Sir, before quitting this idea of constitutional objection, permit me to make one or two brief remarks in regard to it. It is impossible for the ingenuity of man to devise any written system of government, which, after a lapse of time, extension of empire, or change of circumstances, shall be able to carry its own provisions into operation – hence, sir, the indispensable necessity of implied or resulting powers, and hence the provision in the constitution that the Government should exercise such additional powers as were necessary to carry those that had been delegated into effect. Sir, if this country goes on increasing and extending, in the ratio it has done, it is not impossible that hereafter, to provide for all the new cases that may rise under this new state of things, the defined powers may prove only a text, and the implied or resulting powers may furnish the sermon to it.
Permit me, sir, to put one question on this head, in addition to those so ably, and to my view, unanswerably put yesterday by the honorable gentleman from Georgia, (Mr. Crawford.) Whence, sir, do you get the right, whence do you derive the powers to erect custom-houses in the maritime districts of the United States? To attach to them ten, fifteen, or twenty custom-house officers; and clothe these men with authority to invade the domicile, to break into the dwelling-house of perhaps an innocent citizen? Whence do you get it, sir, except as an implied power resulting from the authority given in the constitution "to lay and collect taxes, duties, imposts, and excises?" If, under this authority, you can erect these custom-houses and create this municipal, fiscal, inquisitorial gens d'armerie, with liberty to violate the rights of the citizen, to break into his castle at midnight, without even a form of warrant, on a plausible appearance of probability, or probable cause of suspicion of his secreting smuggled goods, which the event may prove to be unfounded – and it will be recollected that a majority of Congress voted for the grant of this power in its most offensive form, when two years since they voted for the act enforcing the embargo – I say, sir, if under this general power to collect duties, you can erect the establishment and give the offensive power just mentioned, can you not, with the concurrence even of the citizens, adopt another more mild and useful mode, and create an establishment for the collection and safe-keeping of the revenue, and place it under the direction of ten or twelve directors, and christen it an office of discount and deposit, or of collection and payment, as you like best? And can you not, when you have thus created it, give to the directors a power, which perhaps they would have without your grant, to receive and keep the cash of those who choose to place it with them and to loan them money at the legal rate of interest, and in some places, as at New York, at nearly fifteen per cent. above the legal rate of interest? If you can do this, then you have your bank established, sir – and, most assuredly, if you can do one of these things you can do the other.
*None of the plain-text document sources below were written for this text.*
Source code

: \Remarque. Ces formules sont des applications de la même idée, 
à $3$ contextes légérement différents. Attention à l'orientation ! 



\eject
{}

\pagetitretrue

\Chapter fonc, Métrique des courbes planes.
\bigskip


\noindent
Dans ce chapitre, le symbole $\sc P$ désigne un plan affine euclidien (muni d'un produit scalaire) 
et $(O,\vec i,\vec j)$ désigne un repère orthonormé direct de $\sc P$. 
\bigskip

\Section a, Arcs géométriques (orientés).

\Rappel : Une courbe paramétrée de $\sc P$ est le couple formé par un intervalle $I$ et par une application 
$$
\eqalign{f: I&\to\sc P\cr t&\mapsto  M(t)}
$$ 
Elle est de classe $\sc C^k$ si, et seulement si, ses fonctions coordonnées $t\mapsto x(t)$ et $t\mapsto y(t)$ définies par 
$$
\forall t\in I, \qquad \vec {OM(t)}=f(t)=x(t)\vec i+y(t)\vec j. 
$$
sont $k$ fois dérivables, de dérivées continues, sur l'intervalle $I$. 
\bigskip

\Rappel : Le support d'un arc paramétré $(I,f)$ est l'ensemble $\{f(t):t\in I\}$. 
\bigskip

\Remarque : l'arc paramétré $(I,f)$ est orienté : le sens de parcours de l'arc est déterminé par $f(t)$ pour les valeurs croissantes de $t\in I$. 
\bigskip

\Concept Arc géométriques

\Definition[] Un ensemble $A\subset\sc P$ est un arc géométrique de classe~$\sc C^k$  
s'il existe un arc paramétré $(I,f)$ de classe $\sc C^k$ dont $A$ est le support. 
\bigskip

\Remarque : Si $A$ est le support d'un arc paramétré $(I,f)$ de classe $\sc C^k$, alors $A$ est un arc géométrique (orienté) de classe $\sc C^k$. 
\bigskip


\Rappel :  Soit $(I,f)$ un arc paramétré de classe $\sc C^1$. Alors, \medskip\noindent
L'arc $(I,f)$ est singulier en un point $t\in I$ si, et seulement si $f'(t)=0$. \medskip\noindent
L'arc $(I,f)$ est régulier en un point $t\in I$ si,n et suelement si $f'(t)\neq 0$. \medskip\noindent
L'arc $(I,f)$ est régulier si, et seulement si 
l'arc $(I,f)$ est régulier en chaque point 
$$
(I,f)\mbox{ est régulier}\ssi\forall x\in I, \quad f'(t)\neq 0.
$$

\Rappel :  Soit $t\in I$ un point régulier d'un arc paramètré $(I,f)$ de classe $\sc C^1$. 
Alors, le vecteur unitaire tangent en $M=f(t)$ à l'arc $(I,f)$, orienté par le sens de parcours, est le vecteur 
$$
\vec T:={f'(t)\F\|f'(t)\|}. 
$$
Sir, the constitutional objection to this bank, on the ground that Congress had not the power to grant an act of incorporation, has ever appeared to me the most unsound and untenable. Still gentlemen of intelligence and integrity, who have thought long and deeply on the subject, think differently from me: and I feel bound to respect their opinions, however opposed they may be to my own. Yet, sir, I will venture to predict, without feeling any anxiety for the fate of the prophecy, that should this bank be suffered to run down, such will be the state of things before this time twelve months, that there are other gentlemen, who at present have constitutional objections, but who have not thought so long and deeply upon them, who will, before that time, receive such a flood of intelligence, as on this head perfectly to dispel their doubts, and quiet their consciences.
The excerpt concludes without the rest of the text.